As you may agree, building a LINQ query expression using the methods of the Enumerable class directly is much more verbose than making use of the C# query operators. As well, given that the methods of Enumerable require delegates as parameters, you will typically need to author lambda expressions to allow the input data to be processed by the underlying delegate target.

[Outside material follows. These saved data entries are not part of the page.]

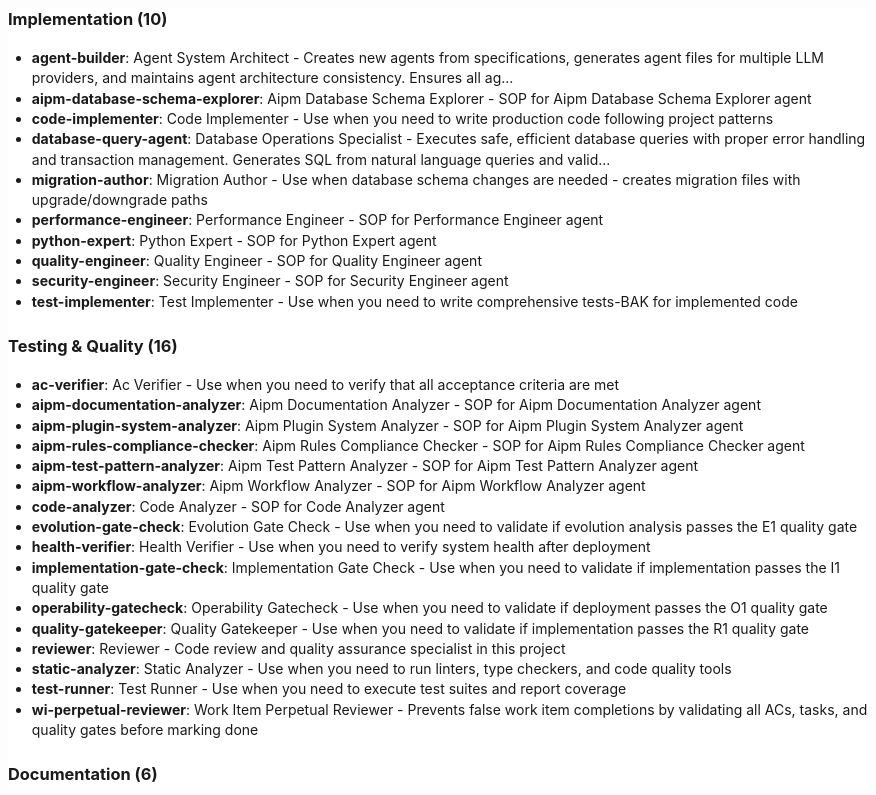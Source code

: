 ### Implementation (10)

- **agent-builder**: Agent System Architect - Creates new agents from specifications, generates agent files for multiple LLM providers, and maintains agent architecture consistency. Ensures all ag...
- **aipm-database-schema-explorer**: Aipm Database Schema Explorer - SOP for Aipm Database Schema Explorer agent
- **code-implementer**: Code Implementer - Use when you need to write production code following project patterns
- **database-query-agent**: Database Operations Specialist - Executes safe, efficient database queries with proper error handling and transaction management. Generates SQL from natural language queries and valid...
- **migration-author**: Migration Author - Use when database schema changes are needed - creates migration files with upgrade/downgrade paths
- **performance-engineer**: Performance Engineer - SOP for Performance Engineer agent
- **python-expert**: Python Expert - SOP for Python Expert agent
- **quality-engineer**: Quality Engineer - SOP for Quality Engineer agent
- **security-engineer**: Security Engineer - SOP for Security Engineer agent
- **test-implementer**: Test Implementer - Use when you need to write comprehensive tests-BAK for implemented code

### Testing & Quality (16)

- **ac-verifier**: Ac Verifier - Use when you need to verify that all acceptance criteria are met
- **aipm-documentation-analyzer**: Aipm Documentation Analyzer - SOP for Aipm Documentation Analyzer agent
- **aipm-plugin-system-analyzer**: Aipm Plugin System Analyzer - SOP for Aipm Plugin System Analyzer agent
- **aipm-rules-compliance-checker**: Aipm Rules Compliance Checker - SOP for Aipm Rules Compliance Checker agent
- **aipm-test-pattern-analyzer**: Aipm Test Pattern Analyzer - SOP for Aipm Test Pattern Analyzer agent
- **aipm-workflow-analyzer**: Aipm Workflow Analyzer - SOP for Aipm Workflow Analyzer agent
- **code-analyzer**: Code Analyzer - SOP for Code Analyzer agent
- **evolution-gate-check**: Evolution Gate Check - Use when you need to validate if evolution analysis passes the E1 quality gate
- **health-verifier**: Health Verifier - Use when you need to verify system health after deployment
- **implementation-gate-check**: Implementation Gate Check - Use when you need to validate if implementation passes the I1 quality gate
- **operability-gatecheck**: Operability Gatecheck - Use when you need to validate if deployment passes the O1 quality gate
- **quality-gatekeeper**: Quality Gatekeeper - Use when you need to validate if implementation passes the R1 quality gate
- **reviewer**: Reviewer - Code review and quality assurance specialist in this project
- **static-analyzer**: Static Analyzer - Use when you need to run linters, type checkers, and code quality tools
- **test-runner**: Test Runner - Use when you need to execute test suites and report coverage
- **wi-perpetual-reviewer**: Work Item Perpetual Reviewer - Prevents false work item completions by validating all ACs, tasks, and quality gates before marking done

### Documentation (6)
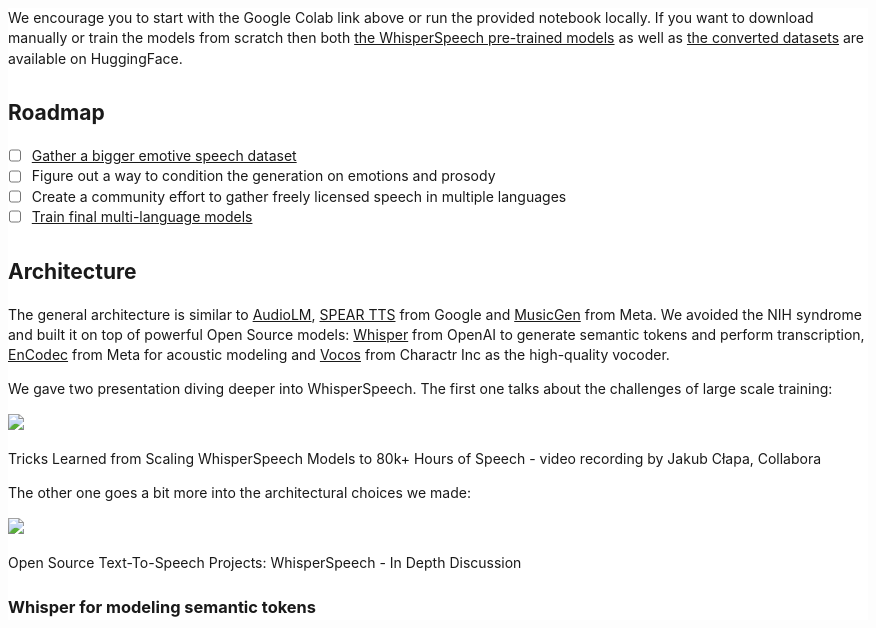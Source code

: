 We encourage you to start with the Google Colab link above or run the
provided notebook locally. If you want to download manually or train the
models from scratch then both [the WhisperSpeech pre-trained
models](https://huggingface.co/collabora/whisperspeech) as well as [the
converted
datasets](https://huggingface.co/datasets/collabora/whisperspeech) are
available on HuggingFace.

## Roadmap

- [ ] [Gather a bigger emotive speech
  dataset](https://github.com/collabora/spear-tts-pytorch/issues/11)
- [ ] Figure out a way to condition the generation on emotions and
  prosody
- [ ] Create a community effort to gather freely licensed speech in
  multiple languages
- [ ] [Train final multi-language
  models](https://github.com/collabora/spear-tts-pytorch/issues/12)

## Architecture

The general architecture is similar to
[AudioLM](https://google-research.github.io/seanet/audiolm/examples/),
[SPEAR TTS](https://google-research.github.io/seanet/speartts/examples/)
from Google and [MusicGen](https://ai.honu.io/papers/musicgen/) from
Meta. We avoided the NIH syndrome and built it on top of powerful Open
Source models: [Whisper](https://github.com/openai/whisper) from OpenAI
to generate semantic tokens and perform transcription,
[EnCodec](https://github.com/facebookresearch/encodec) from Meta for
acoustic modeling and
[Vocos](https://github.com/charactr-platform/vocos) from Charactr Inc as
the high-quality vocoder.

We gave two presentation diving deeper into WhisperSpeech. The first one
talks about the challenges of large scale training:

<div>

[![](https://img.youtube.com/vi/6Fr-rq-yjXo/0.jpg)](https://www.youtube.com/watch?v=6Fr-rq-yjXo)

Tricks Learned from Scaling WhisperSpeech Models to 80k+ Hours of
Speech - video recording by Jakub Cłapa, Collabora

</div>

The other one goes a bit more into the architectural choices we made:

<div>

[![](https://img.youtube.com/vi/1OBvf33S77Y/0.jpg)](https://www.youtube.com/watch?v=1OBvf33S77Y)

Open Source Text-To-Speech Projects: WhisperSpeech - In Depth Discussion

</div>

### Whisper for modeling semantic tokens
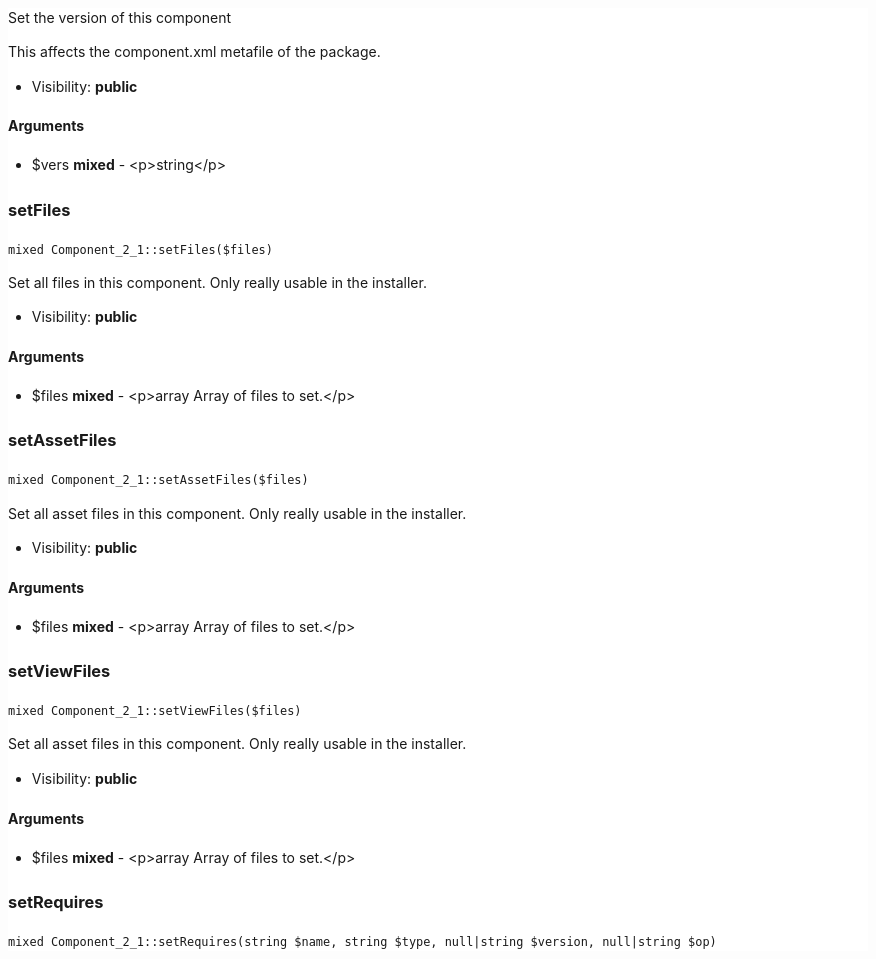 Set the version of this component

This affects the component.xml metafile of the package.

* Visibility: **public**


#### Arguments
* $vers **mixed** - &lt;p&gt;string&lt;/p&gt;



### setFiles

    mixed Component_2_1::setFiles($files)

Set all files in this component.  Only really usable in the installer.



* Visibility: **public**


#### Arguments
* $files **mixed** - &lt;p&gt;array Array of files to set.&lt;/p&gt;



### setAssetFiles

    mixed Component_2_1::setAssetFiles($files)

Set all asset files in this component.  Only really usable in the installer.



* Visibility: **public**


#### Arguments
* $files **mixed** - &lt;p&gt;array Array of files to set.&lt;/p&gt;



### setViewFiles

    mixed Component_2_1::setViewFiles($files)

Set all asset files in this component.  Only really usable in the installer.



* Visibility: **public**


#### Arguments
* $files **mixed** - &lt;p&gt;array Array of files to set.&lt;/p&gt;



### setRequires

    mixed Component_2_1::setRequires(string $name, string $type, null|string $version, null|string $op)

Building Query Expressions Using the Enumerable Type and Anonymous Methods

Given that C# lambda expressions are simply shorthand notations for working with anonymous methods, consider the third query expression created within the QueryStringsWithAnonymousMethods() helper function:

static void QueryStringsWithAnonymousMethods()
{
    Console.WriteLine("***** Using Anonymous Methods *****");
    
    string[] currentVideoGames = {"Morrowind", "Uncharted 2",
        "Fallout 3", "Daxter", "System Shock 2"};
    
    // Build the necessary Func<> delegates using anonymous methods.
    Func<string, bool> searchFilter =
        delegate(string game) { return game.Contains(" "); };
    Func<string, string> itemToProcess = delegate(string s) { return s; };
    
    // Pass the delegates into the methods of Enumerable.
    var subset = currentVideoGames.Where(searchFilter)
        .OrderBy(itemToProcess).Select(itemToProcess);
    
    // Print out the results.
    foreach (var game in subset)
        Console.WriteLine("Item: {0}", game);
    Console.WriteLine();
}

This iteration of the query expression is even more verbose, because you are manually creating the Func<> delegates used by the Where(), OrderBy(), and Select() methods of the Enumerable class. On the plus side, the anonymous method syntax does keep all the delegate processing contained within a single method definition. Nevertheless, this method is functionally equivalent to the QueryStringsWithEnumerableAndLambdas() and QueryStringsWithOperators() methods created in the previous sections.

Building Query Expressions Using the Enumerable Type and Raw Delegates

Finally, if you want to build a query expression using the really verbose approach, you could avoid the use of lambdas/anonymous method syntax and directly create delegate targets for each Func<> type. Here is the final iteration of your query expression, modeled within a new class type named VeryComplexQueryExpression:

class VeryComplexQueryExpression
{
    public static void QueryStringsWithRawDelegates()
    {
        Console.WriteLine("***** Using Raw Delegates *****");

        string[] currentVideoGames = {"Morrowind", "Uncharted 2",
            "Fallout 3", "Daxter", "System Shock 2"};

        // Build the necessary Func<> delegates.
        Func<string, bool> searchFilter = new Func<string, bool>(Filter);
        Func<string, string> itemToProcess = new Func<string,string>(ProcessItem);

        // Pass the delegates into the methods of Enumerable.
        var subset = currentVideoGames
            .Where(searchFilter).OrderBy(itemToProcess).Select(itemToProcess);

        // Print out the results.
        foreach (var game in subset)
            Console.WriteLine("Item: {0}", game);
        Console.WriteLine();
    }

    // Delegate targets.
    public static bool Filter(string game) {return game.Contains(" ");}
    public static string ProcessItem(string game) { return game; }
}

You can test this iteration of your string processing logic by calling this method within Main() method of the Program class as follows:

VeryComplexQueryExpression.QueryStringsWithRawDelegates();

If you were to now run the application to test each possible approach, it should not be too surprising that the output is identical regardless of the path taken. Keep the following points in mind regarding how LINQ query expressions are represented under the covers:

Whew! That might have been a bit deeper under the hood than you wish to have gone, but I hope this discussion has helped you understand what the user-friendly C# query operators are actually doing behind the scenes.